Dr Mitchell: In England, there is already a commitment set in the Low Carbon Transition Plan from 2009. There is a target in there to make reductions to 3 megatonnes of carbon equivalents for the third carbon budget, which is 2018‑22. In terms of what the industry is doing, as a result of that target being set, the industry developed its Greenhouse Gas Action Plan, which is a commitment by a number of agricultural industry partners, including the NFU, setting out how the industry plans to make its contribution to that reduction. It has a detailed plan for how it plans to do that. The industry is committed to that commitment. There are a number of other things that the industry is doing. Just at the end of last year, the NFU, alongside a number of other organisations like AHDB, launched its Dairy Roadmap, setting out some of the good practices that the dairy sector is doing, including what it was doing on nutrient‑management planning, but also carbon reduction. There are lots of things that the industry is doing to help fulfil that commitment. [Interruption.]
Chair: I think the division bell has gone. Unless Paul is really committed, I do not think we will ask you back. We will ask for written evidence on the rest of question 14 and on 15 regarding methane gas, because that is another interesting one. New Zealand has done quite a lot of work on types of diets for cattle and sheep to see if they can reduce the amount of methane gas. The quicker an animal finishes, the less methane gas it gives off. Those are interesting things. I am not entirely sure I am interested in whether they should eat less meat, but that is me. I must declare an interest as a farmer. Seriously, if you can, get those to us. I do not know, Paul, if you want to add anything last, then we must go and vote.
Dr Monaghan: I am happy to have evidence in a written format, but can we just follow up that first question with a supplementary to Diane, which is for her to perhaps come forward with suggestions as to what the UK Government can do to more effectively support the NFU, in terms of taking forward the plan that you have highlighted there just now?

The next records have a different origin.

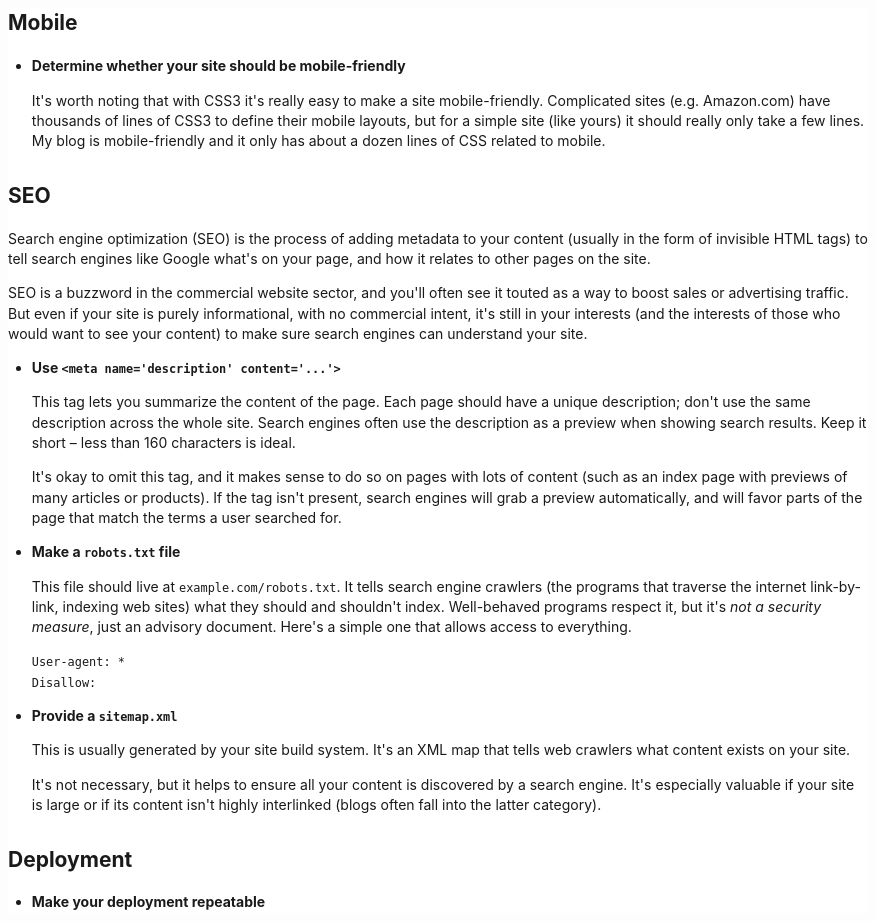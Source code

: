 ## Mobile

- **Determine whether your site should be mobile-friendly**

  It's worth noting that with CSS3 it's really easy to make a site mobile-friendly. Complicated sites (e.g. Amazon.com) have thousands of lines of CSS3 to define their mobile layouts, but for a simple site (like yours) it should really only take a few lines. My blog is mobile-friendly and it only has about a dozen lines of CSS related to mobile.


## SEO

Search engine optimization (SEO) is the process of adding metadata to your content (usually in the form of invisible HTML tags) to tell search engines like Google what's on your page, and how it relates to other pages on the site.

SEO is a buzzword in the commercial website sector, and you'll often see it touted as a way to boost sales or advertising traffic. But even if your site is purely informational, with no commercial intent, it's still in your interests (and the interests of those who would want to see your content) to make sure search engines can understand your site.

- **Use `<meta name='description' content='...'>`**

  This tag lets you summarize the content of the page. Each page should have a unique description; don't use the same description across the whole site. Search engines often use the description as a preview when showing search results. Keep it short &ndash; less than 160 characters is ideal.

  It's okay to omit this tag, and it makes sense to do so on pages with lots of content (such as an index page with previews of many articles or products). If the tag isn't present, search engines will grab a preview automatically, and will favor parts of the page that match the terms a user searched for.

- **Make a `robots.txt` file**

  This file should live at `example.com/robots.txt`. It tells search engine crawlers (the programs that traverse the internet link-by-link, indexing web sites) what they should and shouldn't index. Well-behaved programs respect it, but it's _not a security measure_, just an advisory document. Here's a simple one that allows access to everything.

  ```
  User-agent: *
  Disallow:
  ```

- **Provide a `sitemap.xml`**

  This is usually generated by your site build system. It's an XML map that tells web crawlers what content exists on your site.

  It's not necessary, but it helps to ensure all your content is discovered by a search engine. It's especially valuable if your site is large or if its content isn't highly interlinked (blogs often fall into the latter category).

## Deployment

- **Make your deployment repeatable**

Chair: The best thing you can do with that is supply it to us in writing, because otherwise we will be missing our vote and we may not be popular for doing so. I appreciate your evidence. I am sorry that we had to rush you a bit at the end, but if you could give us those written answers to Paul’s question, that last one, and to the methane gas one, we would be most obliged. Thank you very much for coming this afternoon and giving evidence. Again, we had better go and vote. Thank you very much.